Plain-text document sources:
-- Opening Marker --

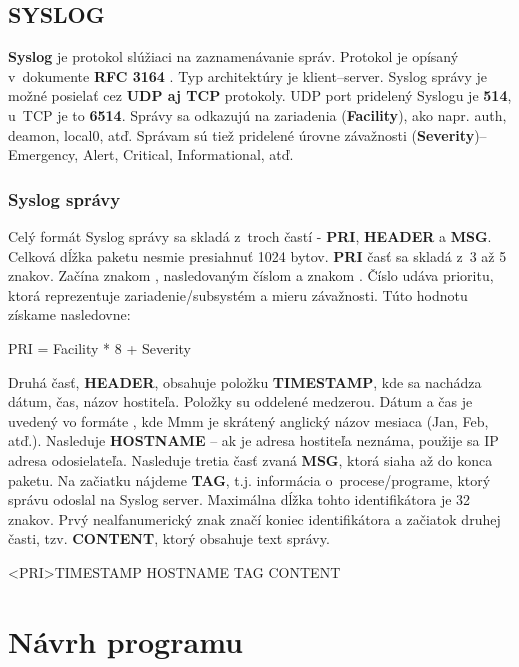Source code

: \section{SYSLOG}
\textbf{Syslog} je protokol slúžiaci na zaznamenávanie správ. Protokol je opísaný v~dokumente \textbf{RFC 3164} \cite{rfc3164}. Typ architektúry je klient--server. Syslog správy je možné posielať cez \textbf{UDP aj TCP} protokoly. UDP port pridelený Syslogu je \textbf{514}, u~TCP je to \textbf{6514}. Správy sa odkazujú na zariadenia (\textbf{Facility}), ako napr. auth, deamon, local0, atď. Správam sú tiež pridelené úrovne závažnosti (\textbf{Severity})-- Emergency, Alert, Critical, Informational, atď.

\subsection{Syslog správy}
Celý formát Syslog správy sa skladá z~troch častí - \textbf{PRI}, \textbf{HEADER} a \textbf{MSG}. Celková dĺžka paketu nesmie presiahnuť 1024 bytov. \textbf{PRI} časť sa skladá z~3 až 5 znakov. Začína znakom \uv{<}, nasledovaným číslom a znakom \uv{>}. Číslo udáva prioritu, ktorá reprezentuje zariadenie/subsystém a mieru závažnosti. Túto hodnotu získame nasledovne:
\begin{framed} 
PRI = Facility * 8 + Severity
\end{framed}
Druhá časť, \textbf{HEADER}, obsahuje položku \textbf{TIMESTAMP}, kde sa nachádza dátum, čas, názov hostiteľa. Položky su oddelené medzerou. Dátum a čas je uvedený vo formáte , kde Mmm je skrátený anglický názov mesiaca (Jan, Feb, atď.). Nasleduje \textbf{HOSTNAME} -- ak je adresa hostiteľa neznáma, použije sa IP adresa odosielateľa. Nasleduje tretia časť zvaná \textbf{MSG}, ktorá siaha až do konca paketu. Na začiatku nájdeme \textbf{TAG}, t.j. informácia o~procese/programe, ktorý správu odoslal na Syslog server. Maximálna dĺžka tohto identifikátora je 32 znakov. Prvý nealfanumerický znak značí koniec identifikátora a začiatok druhej časti, tzv. \textbf{CONTENT}, ktorý obsahuje text správy.

\begin{framed}
<PRI>TIMESTAMP HOSTNAME TAG CONTENT
\end{framed}
	
\chapter{Návrh programu}

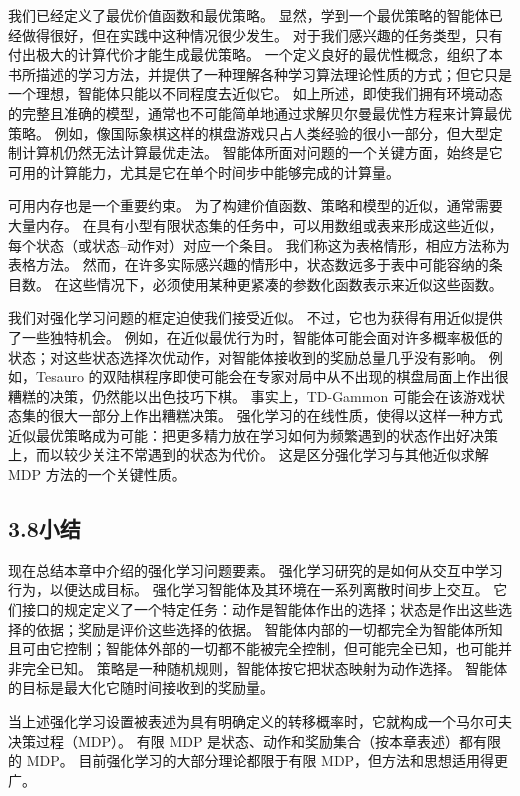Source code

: \documentclass[UTF8, 12pt, fontset=fandol, oneside]{ctexart}
\begin{document}
我们已经定义了最优价值函数和最优策略。
显然，学到一个最优策略的智能体已经做得很好，但在实践中这种情况很少发生。
对于我们感兴趣的任务类型，只有付出极大的计算代价才能生成最优策略。
一个定义良好的最优性概念，组织了本书所描述的学习方法，并提供了一种理解各种学习算法理论性质的方式；但它只是一个理想，智能体只能以不同程度去近似它。
如上所述，即使我们拥有环境动态的完整且准确的模型，通常也不可能简单地通过求解贝尔曼最优性方程来计算最优策略。
例如，像国际象棋这样的棋盘游戏只占人类经验的很小一部分，但大型定制计算机仍然无法计算最优走法。
智能体所面对问题的一个关键方面，始终是它可用的计算能力，尤其是它在单个时间步中能够完成的计算量。

可用内存也是一个重要约束。
为了构建价值函数、策略和模型的近似，通常需要大量内存。
在具有小型有限状态集的任务中，可以用数组或表来形成这些近似，每个状态（或状态--动作对）对应一个条目。
我们称这为表格情形，相应方法称为表格方法。
然而，在许多实际感兴趣的情形中，状态数远多于表中可能容纳的条目数。
在这些情况下，必须使用某种更紧凑的参数化函数表示来近似这些函数。

我们对强化学习问题的框定迫使我们接受近似。
不过，它也为获得有用近似提供了一些独特机会。
例如，在近似最优行为时，智能体可能会面对许多概率极低的状态；对这些状态选择次优动作，对智能体接收到的奖励总量几乎没有影响。
例如，Tesauro 的双陆棋程序即使可能会在专家对局中从不出现的棋盘局面上作出很糟糕的决策，仍然能以出色技巧下棋。
事实上，TD-Gammon 可能会在该游戏状态集的很大一部分上作出糟糕决策。
强化学习的在线性质，使得以这样一种方式近似最优策略成为可能：把更多精力放在学习如何为频繁遇到的状态作出好决策上，而以较少关注不常遇到的状态为代价。
这是区分强化学习与其他近似求解 MDP 方法的一个关键性质。

\subsection*{3.8\quad 小结}

现在总结本章中介绍的强化学习问题要素。
强化学习研究的是如何从交互中学习行为，以便达成目标。
强化学习智能体及其环境在一系列离散时间步上交互。
它们接口的规定定义了一个特定任务：动作是智能体作出的选择；状态是作出这些选择的依据；奖励是评价这些选择的依据。
智能体内部的一切都完全为智能体所知且可由它控制；智能体外部的一切都不能被完全控制，但可能完全已知，也可能并非完全已知。
策略是一种随机规则，智能体按它把状态映射为动作选择。
智能体的目标是最大化它随时间接收到的奖励量。

当上述强化学习设置被表述为具有明确定义的转移概率时，它就构成一个马尔可夫决策过程（MDP）。
有限 MDP 是状态、动作和奖励集合（按本章表述）都有限的 MDP。
目前强化学习的大部分理论都限于有限 MDP，但方法和思想适用得更广。
\end{document}
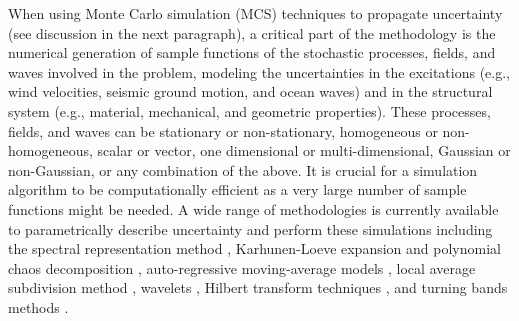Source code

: When using Monte Carlo simulation (MCS) techniques to propagate uncertainty (see discussion in the next paragraph), a critical part of the methodology is the numerical generation of sample functions of the stochastic processes, fields, and waves involved in the problem, modeling the uncertainties in the excitations (e.g., wind velocities, seismic ground motion, and ocean waves) and in the structural system (e.g., material, mechanical, and geometric properties). These processes, fields, and waves can be stationary or non-stationary, homogeneous or non-homogeneous, scalar or vector, one dimensional or multi-dimensional, Gaussian or non-Gaussian, or any combination of the above. It is crucial for a simulation algorithm to be computationally efficient as a very large number of sample functions might be needed. A wide range of methodologies is currently available to parametrically describe uncertainty and perform these simulations including the spectral representation method \citep{li1991simulation, shinozuka1991simulation, shields2011simple, benowitz2015simulation}, Karhunen-Loeve expansion and polynomial chaos decomposition \citep{ghanem1991stochastic}, auto-regressive moving-average models \citep{spanos1983arma, deodatis1988autoregressive}, local average subdivision method \citep{fenton1990simulation}, wavelets \citep{zeldin1996random}, Hilbert transform techniques \citep{wang2014modeling}, and turning bands methods \citep{mantoglou1982turning}.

-- Closing Marker --

Copy out every line of the data in which the word "framed" is found.

▶ _Task result_
\begin{framed} 
\end{framed}
\begin{framed}
\end{framed}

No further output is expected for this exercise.